YOUR ASSIGNMENT: Lift out all lines below that contain "section".
(RECORDS FOR THIS EXERCISE Opens)
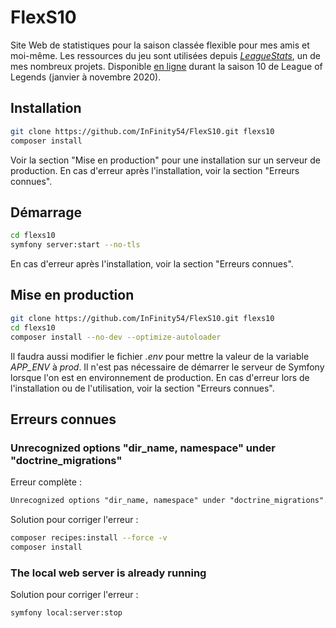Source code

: # FlexS10

Site Web de statistiques pour la saison classée flexible pour mes amis et moi-même. Les ressources du jeu sont utilisées depuis _[LeagueStats](https://leaguestats.infinity54.fr)_, un de mes nombreux projets. Disponible [en ligne](https://flexs10.infinity54.fr) durant la saison 10 de League of Legends (janvier à novembre 2020). 

## Installation

```bash
git clone https://github.com/InFinity54/FlexS10.git flexs10
composer install
```

Voir la section "Mise en production" pour une installation sur un serveur de production. En cas d'erreur après l'installation, voir la section "Erreurs connues".

## Démarrage

```bash
cd flexs10
symfony server:start --no-tls
```

En cas d'erreur après l'installation, voir la section "Erreurs connues".

## Mise en production

```bash
git clone https://github.com/InFinity54/FlexS10.git flexs10
cd flexs10
composer install --no-dev --optimize-autoloader
```
Il faudra aussi modifier le fichier _.env_ pour mettre la valeur de la variable _APP_ENV_ à _prod_. Il n'est pas nécessaire de démarrer le serveur de Symfony lorsque l'on est en environnement de production.
En cas d'erreur lors de l'installation ou de l'utilisation, voir la section "Erreurs connues".

## Erreurs connues
### Unrecognized options "dir_name, namespace" under "doctrine_migrations"

Erreur complète :
```html
Unrecognized options "dir_name, namespace" under "doctrine_migrations". Available options are "all_or_nothing", "check_database_platform", "connection", "custom_template", "em", "migrations", "migrations_paths", "name", "organize_migrations", "services", "storage"
```

Solution pour corriger l'erreur :
```bash
composer recipes:install --force -v
composer install
```

### The local web server is already running

Solution pour corriger l'erreur :
```bash
symfony local:server:stop
```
(RECORDS FOR THIS EXERCISE Closes)
SOLVED EXERCISE:
Voir la section "Mise en production" pour une installation sur un serveur de production. En cas d'erreur après l'installation, voir la section "Erreurs connues".
En cas d'erreur après l'installation, voir la section "Erreurs connues".
En cas d'erreur lors de l'installation ou de l'utilisation, voir la section "Erreurs connues".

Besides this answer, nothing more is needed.